DATA LISTING: Begin

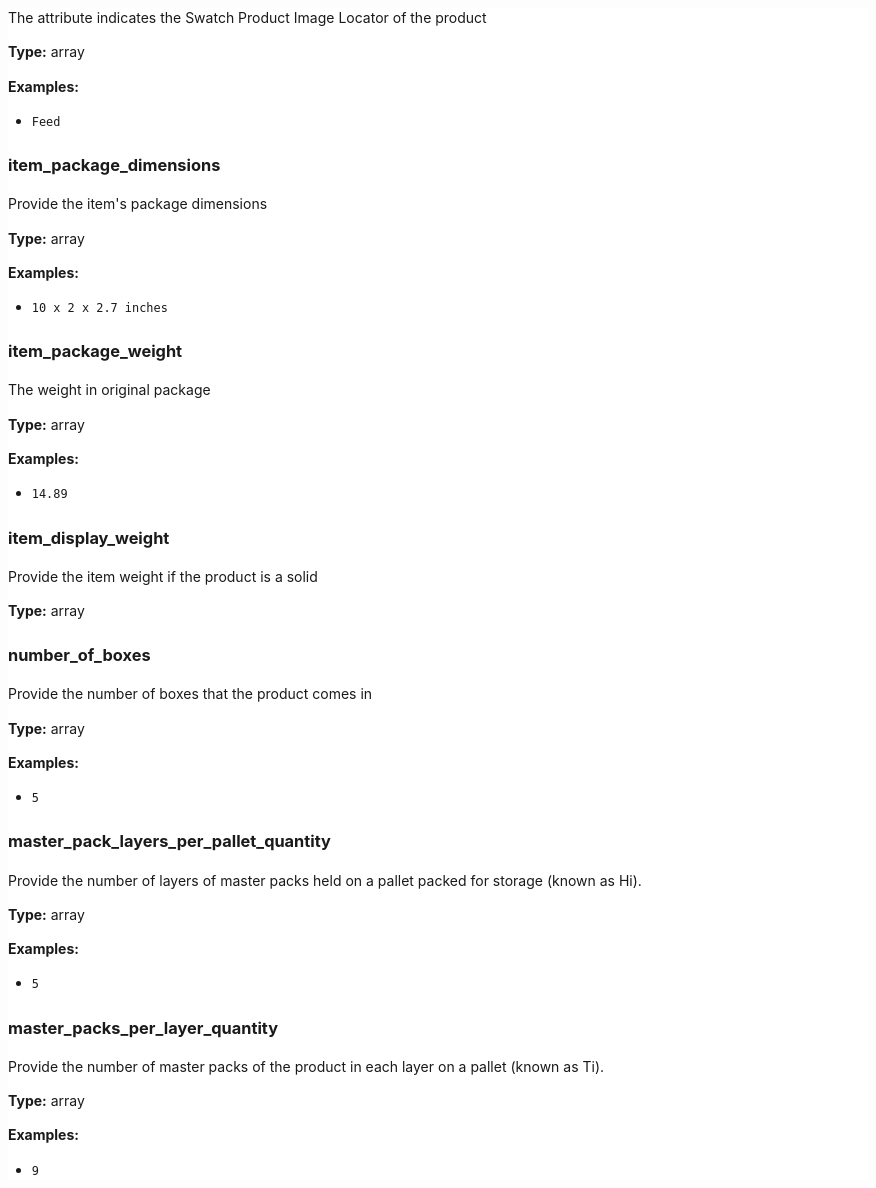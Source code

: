 The attribute indicates the Swatch Product Image Locator of the product

**Type:** array

**Examples:**

- `Feed`

### item_package_dimensions

Provide the item's package dimensions

**Type:** array

**Examples:**

- `10 x 2 x 2.7 inches`

### item_package_weight

The weight in original package

**Type:** array

**Examples:**

- `14.89`

### item_display_weight

Provide the item weight if the product is a solid

**Type:** array

### number_of_boxes

Provide the number of boxes that the product comes in

**Type:** array

**Examples:**

- `5`

### master_pack_layers_per_pallet_quantity

Provide the number of layers of master packs held on a pallet packed for storage (known as Hi).

**Type:** array

**Examples:**

- `5`

### master_packs_per_layer_quantity

Provide the number of master packs of the product in each layer on a pallet (known as Ti).

**Type:** array

**Examples:**

- `9`

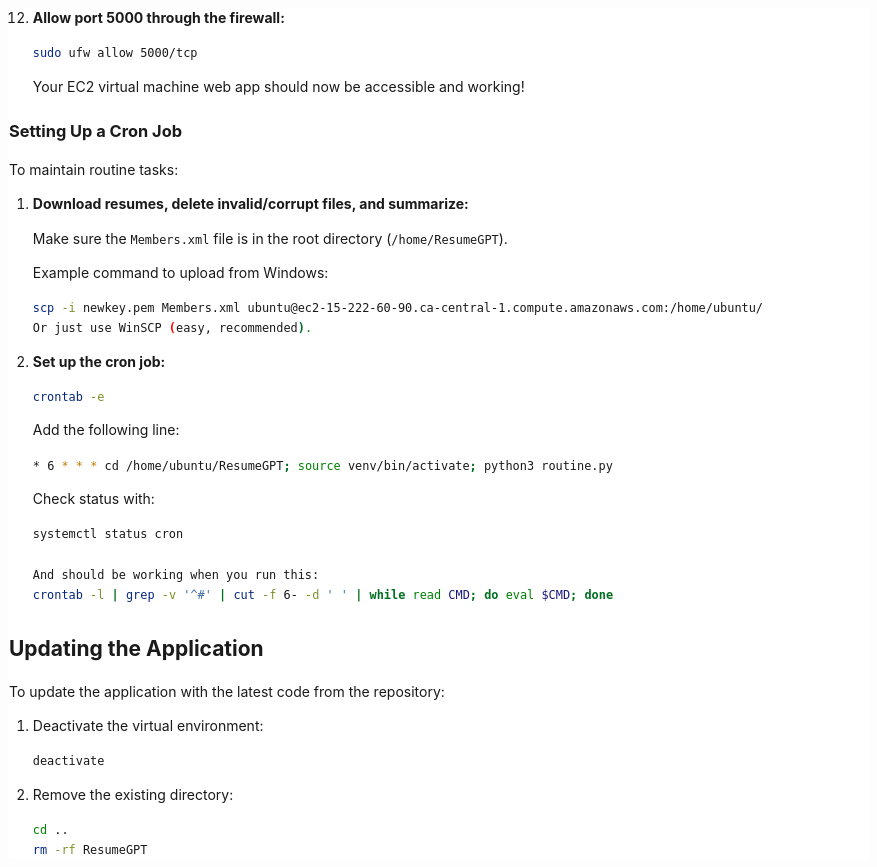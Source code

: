 12. **Allow port 5000 through the firewall:**

    ```bash
    sudo ufw allow 5000/tcp
    ```

    Your EC2 virtual machine web app should now be accessible and working!

### Setting Up a Cron Job

To maintain routine tasks:

1. **Download resumes, delete invalid/corrupt files, and summarize:**

   Make sure the `Members.xml` file is in the root directory (`/home/ResumeGPT`).

   Example command to upload from Windows:

   ```bash
   scp -i newkey.pem Members.xml ubuntu@ec2-15-222-60-90.ca-central-1.compute.amazonaws.com:/home/ubuntu/
   Or just use WinSCP (easy, recommended).
   ```

2. **Set up the cron job:**

   ```bash
   crontab -e
   ```

   Add the following line:

   ```bash
   * 6 * * * cd /home/ubuntu/ResumeGPT; source venv/bin/activate; python3 routine.py
   ```

   Check status with:

   ```bash
   systemctl status cron

   And should be working when you run this:
   crontab -l | grep -v '^#' | cut -f 6- -d ' ' | while read CMD; do eval $CMD; done
   ```

## Updating the Application

To update the application with the latest code from the repository:

1. Deactivate the virtual environment:

   ```bash
   deactivate
   ```

2. Remove the existing directory:

   ```bash
   cd ..
   rm -rf ResumeGPT
   ```
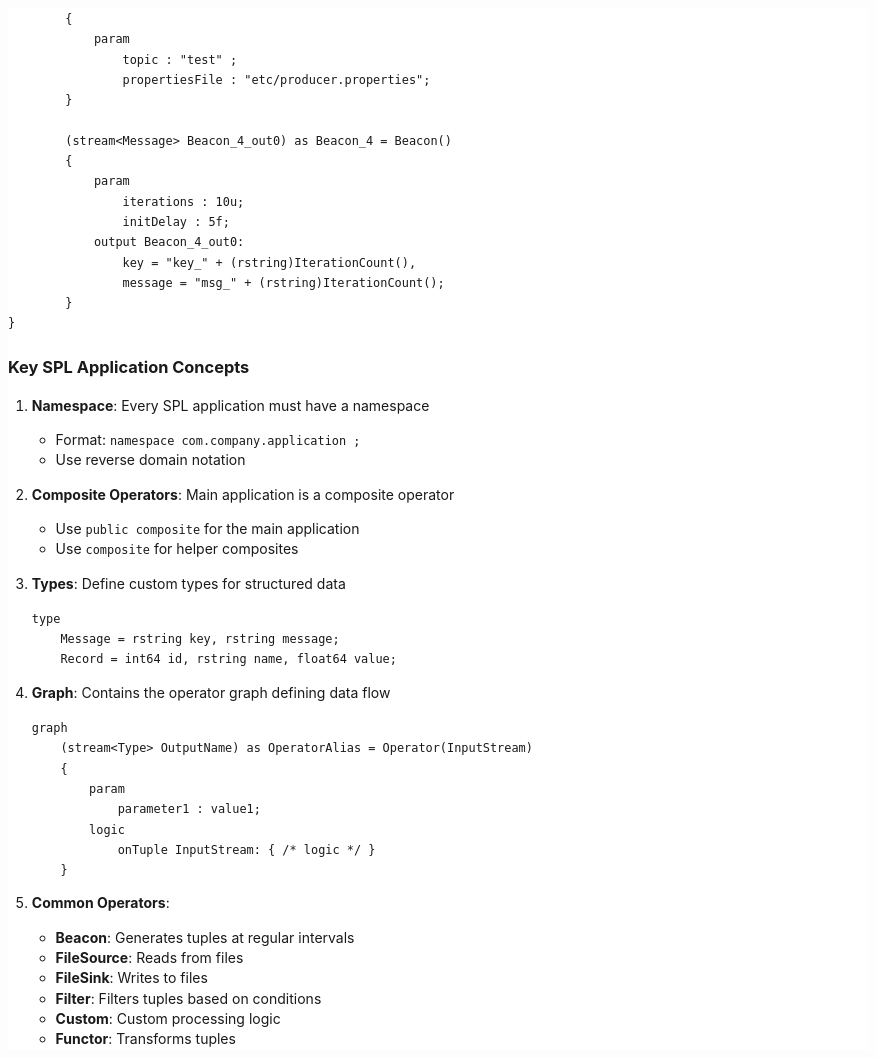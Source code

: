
 ```spl
		{
			param
				topic : "test" ;
				propertiesFile : "etc/producer.properties";
		}

		(stream<Message> Beacon_4_out0) as Beacon_4 = Beacon()
		{
			param
				iterations : 10u;
				initDelay : 5f;
			output Beacon_4_out0:
				key = "key_" + (rstring)IterationCount(),
				message = "msg_" + (rstring)IterationCount();
		}
}
```

### Key SPL Application Concepts

1. **Namespace**: Every SPL application must have a namespace
   - Format: `namespace com.company.application ;`
   - Use reverse domain notation

2. **Composite Operators**: Main application is a composite operator
   - Use `public composite` for the main application
   - Use `composite` for helper composites

3. **Types**: Define custom types for structured data
   ```spl
   type
       Message = rstring key, rstring message;
       Record = int64 id, rstring name, float64 value;
   ```

4. **Graph**: Contains the operator graph defining data flow
   ```spl
   graph
       (stream<Type> OutputName) as OperatorAlias = Operator(InputStream)
       {
           param
               parameter1 : value1;
           logic
               onTuple InputStream: { /* logic */ }
       }
   ```

5. **Common Operators**:
   - **Beacon**: Generates tuples at regular intervals
   - **FileSource**: Reads from files
   - **FileSink**: Writes to files
   - **Filter**: Filters tuples based on conditions
   - **Custom**: Custom processing logic
   - **Functor**: Transforms tuples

DATA LISTING: End

### WHAT IS NEEDED
Output exactly the lines above, from the one holding "4. **Graph**: Contains" through the end of the data, including the first and last.

### EXERCISE ANSWER
4. **Graph**: Contains the operator graph defining data flow
   ```spl
   graph
       (stream<Type> OutputName) as OperatorAlias = Operator(InputStream)
       {
           param
               parameter1 : value1;
           logic
               onTuple InputStream: { /* logic */ }
       }
   ```

5. **Common Operators**:
   - **Beacon**: Generates tuples at regular intervals
   - **FileSource**: Reads from files
   - **FileSink**: Writes to files
   - **Filter**: Filters tuples based on conditions
   - **Custom**: Custom processing logic
   - **Functor**: Transforms tuples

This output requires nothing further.